» Try it
Your answer is a number only: how many lines in the data below contain "multiple"?

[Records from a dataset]
◇ ◇ ◇ ◇ ◇
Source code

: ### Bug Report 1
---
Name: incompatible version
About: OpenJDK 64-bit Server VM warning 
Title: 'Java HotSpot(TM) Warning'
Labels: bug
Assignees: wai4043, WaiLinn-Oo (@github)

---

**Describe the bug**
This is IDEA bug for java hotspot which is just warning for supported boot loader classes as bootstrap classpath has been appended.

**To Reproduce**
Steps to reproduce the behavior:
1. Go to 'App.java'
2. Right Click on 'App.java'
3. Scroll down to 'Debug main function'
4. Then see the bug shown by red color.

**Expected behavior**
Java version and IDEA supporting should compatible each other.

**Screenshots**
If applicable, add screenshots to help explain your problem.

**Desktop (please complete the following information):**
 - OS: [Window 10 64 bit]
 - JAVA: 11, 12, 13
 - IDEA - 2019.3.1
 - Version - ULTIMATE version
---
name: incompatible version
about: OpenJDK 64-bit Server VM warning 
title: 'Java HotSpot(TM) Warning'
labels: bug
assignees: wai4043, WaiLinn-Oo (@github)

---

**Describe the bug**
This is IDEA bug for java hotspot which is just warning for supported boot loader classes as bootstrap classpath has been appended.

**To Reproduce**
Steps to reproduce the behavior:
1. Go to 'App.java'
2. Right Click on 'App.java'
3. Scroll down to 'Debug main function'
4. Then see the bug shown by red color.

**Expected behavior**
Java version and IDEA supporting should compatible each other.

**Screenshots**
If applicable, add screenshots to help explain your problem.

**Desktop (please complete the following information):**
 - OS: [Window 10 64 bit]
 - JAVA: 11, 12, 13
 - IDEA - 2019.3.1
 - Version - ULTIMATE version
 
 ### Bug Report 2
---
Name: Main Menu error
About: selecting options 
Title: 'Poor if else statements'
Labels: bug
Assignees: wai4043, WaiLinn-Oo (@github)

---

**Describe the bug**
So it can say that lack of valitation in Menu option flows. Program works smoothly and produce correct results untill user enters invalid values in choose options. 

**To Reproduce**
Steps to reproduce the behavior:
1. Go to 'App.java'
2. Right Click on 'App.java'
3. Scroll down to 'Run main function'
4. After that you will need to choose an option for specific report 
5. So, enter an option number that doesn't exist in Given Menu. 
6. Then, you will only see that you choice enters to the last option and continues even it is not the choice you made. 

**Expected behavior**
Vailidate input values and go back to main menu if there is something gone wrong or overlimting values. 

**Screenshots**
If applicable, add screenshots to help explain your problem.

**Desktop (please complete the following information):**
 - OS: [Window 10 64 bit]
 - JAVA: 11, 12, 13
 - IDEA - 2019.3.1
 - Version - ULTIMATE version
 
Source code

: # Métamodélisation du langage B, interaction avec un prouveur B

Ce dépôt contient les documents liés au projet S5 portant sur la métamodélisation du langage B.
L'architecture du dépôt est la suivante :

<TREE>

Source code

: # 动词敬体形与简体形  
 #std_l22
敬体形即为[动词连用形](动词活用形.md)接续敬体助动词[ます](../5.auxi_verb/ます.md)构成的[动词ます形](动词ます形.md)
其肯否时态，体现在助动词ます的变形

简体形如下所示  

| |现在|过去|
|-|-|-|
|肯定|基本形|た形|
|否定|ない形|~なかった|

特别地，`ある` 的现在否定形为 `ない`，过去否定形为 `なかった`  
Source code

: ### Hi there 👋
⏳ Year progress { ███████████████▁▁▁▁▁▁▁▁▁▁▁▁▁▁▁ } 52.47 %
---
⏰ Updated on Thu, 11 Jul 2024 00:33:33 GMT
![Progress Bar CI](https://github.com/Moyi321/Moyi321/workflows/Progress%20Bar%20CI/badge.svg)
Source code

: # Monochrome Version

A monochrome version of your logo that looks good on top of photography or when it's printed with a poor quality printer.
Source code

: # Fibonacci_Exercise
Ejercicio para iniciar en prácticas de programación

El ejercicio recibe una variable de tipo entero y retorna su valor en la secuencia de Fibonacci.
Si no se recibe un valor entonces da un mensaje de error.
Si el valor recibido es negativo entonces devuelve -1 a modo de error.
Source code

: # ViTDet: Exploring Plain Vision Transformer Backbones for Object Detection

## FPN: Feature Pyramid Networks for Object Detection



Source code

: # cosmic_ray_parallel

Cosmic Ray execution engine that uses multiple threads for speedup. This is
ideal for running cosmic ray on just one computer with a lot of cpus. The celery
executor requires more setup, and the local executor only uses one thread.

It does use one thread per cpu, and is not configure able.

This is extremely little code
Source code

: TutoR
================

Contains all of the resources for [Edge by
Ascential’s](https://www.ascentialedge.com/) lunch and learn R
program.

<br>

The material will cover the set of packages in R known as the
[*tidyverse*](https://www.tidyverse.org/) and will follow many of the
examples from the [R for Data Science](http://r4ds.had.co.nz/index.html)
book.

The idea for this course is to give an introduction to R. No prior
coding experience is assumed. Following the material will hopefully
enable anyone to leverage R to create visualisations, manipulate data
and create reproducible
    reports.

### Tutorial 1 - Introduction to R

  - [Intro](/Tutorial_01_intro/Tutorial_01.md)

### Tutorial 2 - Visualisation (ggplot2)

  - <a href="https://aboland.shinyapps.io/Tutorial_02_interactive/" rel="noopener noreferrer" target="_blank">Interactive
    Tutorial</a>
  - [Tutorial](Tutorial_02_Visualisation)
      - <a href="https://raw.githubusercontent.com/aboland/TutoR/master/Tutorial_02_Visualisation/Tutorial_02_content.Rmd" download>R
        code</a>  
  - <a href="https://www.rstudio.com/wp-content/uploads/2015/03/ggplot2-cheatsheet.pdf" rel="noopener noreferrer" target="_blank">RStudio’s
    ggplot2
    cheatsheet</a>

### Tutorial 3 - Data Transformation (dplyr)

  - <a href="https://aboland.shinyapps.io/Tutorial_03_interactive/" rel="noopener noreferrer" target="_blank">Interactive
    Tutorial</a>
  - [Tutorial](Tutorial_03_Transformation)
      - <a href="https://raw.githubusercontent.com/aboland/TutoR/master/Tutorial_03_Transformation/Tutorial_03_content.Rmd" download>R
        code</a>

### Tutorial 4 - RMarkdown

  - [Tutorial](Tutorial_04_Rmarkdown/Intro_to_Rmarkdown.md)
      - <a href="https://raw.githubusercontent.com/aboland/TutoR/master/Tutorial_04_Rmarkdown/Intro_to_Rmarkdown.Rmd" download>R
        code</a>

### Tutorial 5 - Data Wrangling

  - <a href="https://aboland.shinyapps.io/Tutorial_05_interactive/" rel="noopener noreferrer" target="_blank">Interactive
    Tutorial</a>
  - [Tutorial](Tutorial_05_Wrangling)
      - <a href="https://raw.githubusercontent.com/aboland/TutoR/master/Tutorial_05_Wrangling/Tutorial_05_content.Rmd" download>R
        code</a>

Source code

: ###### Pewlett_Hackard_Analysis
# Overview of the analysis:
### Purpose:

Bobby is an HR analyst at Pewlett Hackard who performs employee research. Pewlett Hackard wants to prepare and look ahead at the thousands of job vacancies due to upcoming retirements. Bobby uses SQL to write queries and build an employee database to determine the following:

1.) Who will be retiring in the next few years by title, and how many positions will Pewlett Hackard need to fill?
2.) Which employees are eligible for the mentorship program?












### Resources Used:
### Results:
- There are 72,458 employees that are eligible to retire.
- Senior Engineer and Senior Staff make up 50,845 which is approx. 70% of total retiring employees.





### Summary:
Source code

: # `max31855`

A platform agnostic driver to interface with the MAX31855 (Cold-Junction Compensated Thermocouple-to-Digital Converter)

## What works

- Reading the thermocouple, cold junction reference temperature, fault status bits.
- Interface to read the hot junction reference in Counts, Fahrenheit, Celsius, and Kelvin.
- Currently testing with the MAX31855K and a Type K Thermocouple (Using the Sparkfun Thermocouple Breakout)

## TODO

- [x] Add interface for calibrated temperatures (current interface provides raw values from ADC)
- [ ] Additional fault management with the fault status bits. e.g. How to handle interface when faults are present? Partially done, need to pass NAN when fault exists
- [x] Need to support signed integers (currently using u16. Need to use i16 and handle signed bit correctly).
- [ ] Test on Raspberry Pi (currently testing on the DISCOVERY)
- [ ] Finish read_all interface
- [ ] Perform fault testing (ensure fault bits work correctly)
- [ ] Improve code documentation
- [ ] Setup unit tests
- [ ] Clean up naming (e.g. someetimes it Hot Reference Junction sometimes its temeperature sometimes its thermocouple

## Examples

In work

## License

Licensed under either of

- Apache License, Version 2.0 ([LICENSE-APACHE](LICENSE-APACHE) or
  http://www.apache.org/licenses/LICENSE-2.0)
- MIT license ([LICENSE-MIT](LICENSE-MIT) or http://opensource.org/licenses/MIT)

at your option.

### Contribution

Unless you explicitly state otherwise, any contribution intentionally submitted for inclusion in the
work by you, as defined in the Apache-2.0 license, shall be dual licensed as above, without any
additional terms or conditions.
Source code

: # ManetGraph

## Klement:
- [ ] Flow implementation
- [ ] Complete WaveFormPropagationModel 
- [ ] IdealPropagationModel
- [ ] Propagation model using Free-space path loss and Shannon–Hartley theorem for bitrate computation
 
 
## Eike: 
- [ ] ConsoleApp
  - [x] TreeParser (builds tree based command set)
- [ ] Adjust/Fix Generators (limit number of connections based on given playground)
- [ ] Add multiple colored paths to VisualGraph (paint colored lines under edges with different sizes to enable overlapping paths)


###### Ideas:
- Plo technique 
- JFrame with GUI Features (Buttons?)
◇ ◇ ◇ ◇ ◇
» Solution
2